Exercise prompt |
Select all lines holding the word "domain" from the entries that follow.

Data shown |
== Segment start ==

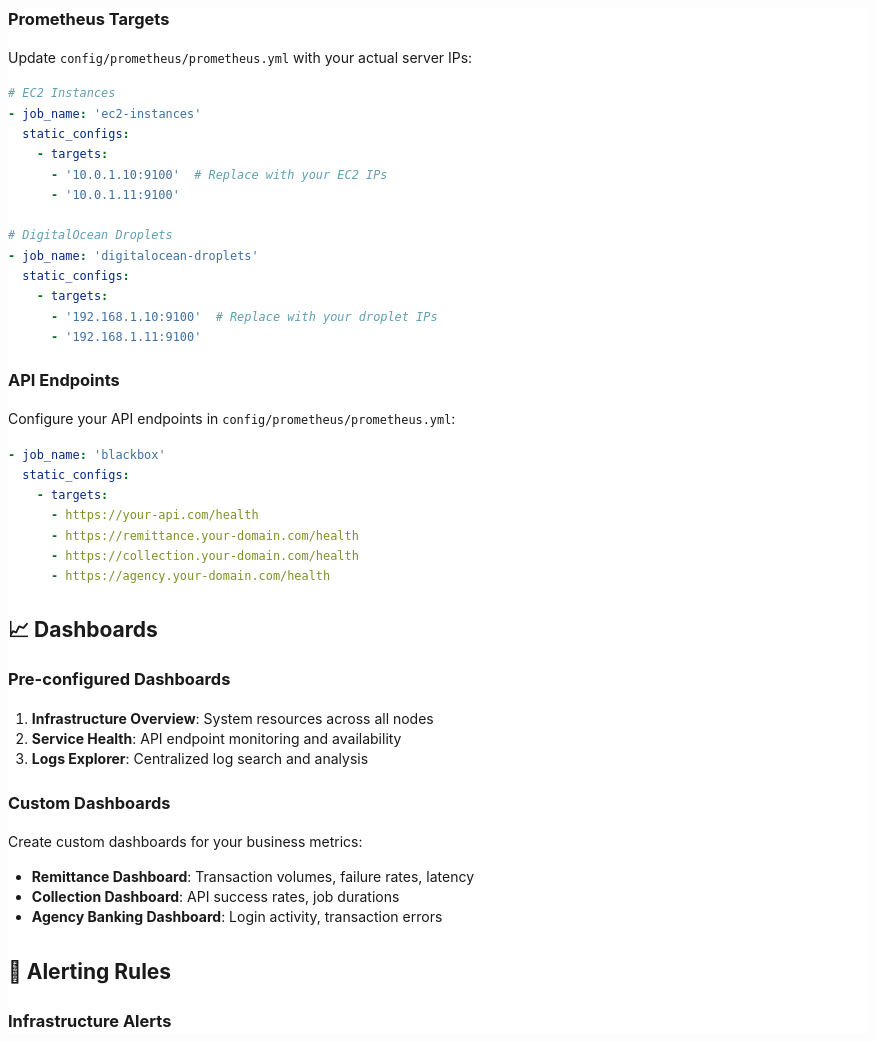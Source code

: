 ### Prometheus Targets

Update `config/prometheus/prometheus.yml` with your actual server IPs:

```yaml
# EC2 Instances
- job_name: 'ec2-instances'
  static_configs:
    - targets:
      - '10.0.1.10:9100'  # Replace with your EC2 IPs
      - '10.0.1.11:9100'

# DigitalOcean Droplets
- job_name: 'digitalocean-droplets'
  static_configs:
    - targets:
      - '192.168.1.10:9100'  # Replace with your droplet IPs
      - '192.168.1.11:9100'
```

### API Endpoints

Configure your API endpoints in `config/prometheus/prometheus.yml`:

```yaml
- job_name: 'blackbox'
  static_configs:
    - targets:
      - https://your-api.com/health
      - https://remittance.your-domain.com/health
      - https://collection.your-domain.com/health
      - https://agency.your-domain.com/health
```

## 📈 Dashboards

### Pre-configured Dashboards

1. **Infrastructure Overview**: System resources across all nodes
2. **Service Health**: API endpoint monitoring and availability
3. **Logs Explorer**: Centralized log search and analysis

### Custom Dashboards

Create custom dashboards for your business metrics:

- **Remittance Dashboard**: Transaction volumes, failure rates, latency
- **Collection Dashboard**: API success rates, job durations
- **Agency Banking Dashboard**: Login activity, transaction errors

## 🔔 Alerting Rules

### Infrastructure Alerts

== Segment end ==
== Segment start ==

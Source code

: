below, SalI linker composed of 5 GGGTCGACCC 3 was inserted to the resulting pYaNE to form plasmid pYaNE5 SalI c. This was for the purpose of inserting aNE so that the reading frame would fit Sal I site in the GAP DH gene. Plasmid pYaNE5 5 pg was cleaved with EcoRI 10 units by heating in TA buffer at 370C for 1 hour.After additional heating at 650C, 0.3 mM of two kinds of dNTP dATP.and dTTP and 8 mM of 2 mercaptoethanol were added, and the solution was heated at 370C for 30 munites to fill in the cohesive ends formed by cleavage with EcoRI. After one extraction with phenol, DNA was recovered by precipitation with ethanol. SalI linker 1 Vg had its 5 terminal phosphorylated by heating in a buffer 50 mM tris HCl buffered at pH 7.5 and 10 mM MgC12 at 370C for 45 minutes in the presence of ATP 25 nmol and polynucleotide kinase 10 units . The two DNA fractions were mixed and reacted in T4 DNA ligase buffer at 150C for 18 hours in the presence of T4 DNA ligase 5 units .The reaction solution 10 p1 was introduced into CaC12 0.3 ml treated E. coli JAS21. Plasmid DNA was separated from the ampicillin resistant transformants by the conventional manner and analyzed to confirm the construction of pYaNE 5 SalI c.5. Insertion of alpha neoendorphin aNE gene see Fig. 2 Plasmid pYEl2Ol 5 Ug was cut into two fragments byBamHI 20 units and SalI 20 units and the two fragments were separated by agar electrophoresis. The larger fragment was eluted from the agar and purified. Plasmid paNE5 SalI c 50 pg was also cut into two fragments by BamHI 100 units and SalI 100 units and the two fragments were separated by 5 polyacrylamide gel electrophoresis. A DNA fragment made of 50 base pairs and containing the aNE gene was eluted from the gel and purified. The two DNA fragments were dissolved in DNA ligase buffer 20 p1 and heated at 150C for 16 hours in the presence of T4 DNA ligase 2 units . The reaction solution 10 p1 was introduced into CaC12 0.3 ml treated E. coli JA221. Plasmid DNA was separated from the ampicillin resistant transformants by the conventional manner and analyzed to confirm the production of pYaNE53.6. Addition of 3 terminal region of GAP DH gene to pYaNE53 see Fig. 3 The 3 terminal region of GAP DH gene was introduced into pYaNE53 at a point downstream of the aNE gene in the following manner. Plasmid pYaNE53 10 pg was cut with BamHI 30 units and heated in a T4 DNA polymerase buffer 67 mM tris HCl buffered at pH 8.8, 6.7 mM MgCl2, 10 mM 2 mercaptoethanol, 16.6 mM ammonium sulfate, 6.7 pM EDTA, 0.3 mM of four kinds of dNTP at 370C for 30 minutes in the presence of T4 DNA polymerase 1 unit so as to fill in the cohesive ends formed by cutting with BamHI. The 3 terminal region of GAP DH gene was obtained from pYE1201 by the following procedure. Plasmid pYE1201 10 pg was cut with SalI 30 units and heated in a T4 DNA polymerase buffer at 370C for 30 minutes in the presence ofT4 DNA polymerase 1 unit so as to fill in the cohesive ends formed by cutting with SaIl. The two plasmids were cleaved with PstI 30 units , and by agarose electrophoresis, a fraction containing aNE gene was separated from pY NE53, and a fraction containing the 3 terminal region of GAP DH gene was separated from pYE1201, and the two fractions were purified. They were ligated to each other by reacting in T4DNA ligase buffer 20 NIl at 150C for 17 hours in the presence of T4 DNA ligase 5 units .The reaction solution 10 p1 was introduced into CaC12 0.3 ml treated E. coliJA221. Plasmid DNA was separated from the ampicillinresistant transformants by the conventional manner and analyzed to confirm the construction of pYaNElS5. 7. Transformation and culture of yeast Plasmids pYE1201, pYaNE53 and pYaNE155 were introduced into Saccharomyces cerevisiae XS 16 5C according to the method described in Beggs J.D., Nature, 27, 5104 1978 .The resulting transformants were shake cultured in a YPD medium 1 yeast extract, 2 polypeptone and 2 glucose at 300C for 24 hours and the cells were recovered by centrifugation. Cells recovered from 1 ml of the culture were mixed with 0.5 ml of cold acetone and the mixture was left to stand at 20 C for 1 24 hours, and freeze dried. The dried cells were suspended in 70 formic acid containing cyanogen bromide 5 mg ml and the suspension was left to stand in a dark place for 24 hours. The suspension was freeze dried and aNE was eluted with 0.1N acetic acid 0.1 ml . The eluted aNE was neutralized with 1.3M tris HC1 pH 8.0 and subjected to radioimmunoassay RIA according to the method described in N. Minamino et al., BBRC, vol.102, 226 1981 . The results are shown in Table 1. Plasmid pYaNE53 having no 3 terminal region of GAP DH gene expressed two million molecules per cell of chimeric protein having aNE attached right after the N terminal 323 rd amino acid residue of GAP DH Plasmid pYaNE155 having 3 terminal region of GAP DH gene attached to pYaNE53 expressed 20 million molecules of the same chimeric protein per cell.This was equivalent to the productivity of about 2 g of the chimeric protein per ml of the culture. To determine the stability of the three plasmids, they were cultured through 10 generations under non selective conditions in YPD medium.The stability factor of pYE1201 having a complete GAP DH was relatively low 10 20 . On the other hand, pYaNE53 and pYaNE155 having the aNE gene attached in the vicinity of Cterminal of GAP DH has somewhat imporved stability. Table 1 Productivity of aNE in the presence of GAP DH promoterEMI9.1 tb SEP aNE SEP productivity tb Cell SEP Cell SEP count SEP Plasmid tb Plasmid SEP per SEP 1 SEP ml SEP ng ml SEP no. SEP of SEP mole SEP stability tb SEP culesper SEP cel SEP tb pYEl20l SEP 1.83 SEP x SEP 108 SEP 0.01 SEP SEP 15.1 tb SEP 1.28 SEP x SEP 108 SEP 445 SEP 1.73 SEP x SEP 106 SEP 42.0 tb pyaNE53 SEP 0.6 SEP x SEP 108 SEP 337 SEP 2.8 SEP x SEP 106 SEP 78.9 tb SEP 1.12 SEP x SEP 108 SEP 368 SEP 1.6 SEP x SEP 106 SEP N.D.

== Segment end ==

Response area |
      - https://remittance.your-domain.com/health
      - https://collection.your-domain.com/health
      - https://agency.your-domain.com/health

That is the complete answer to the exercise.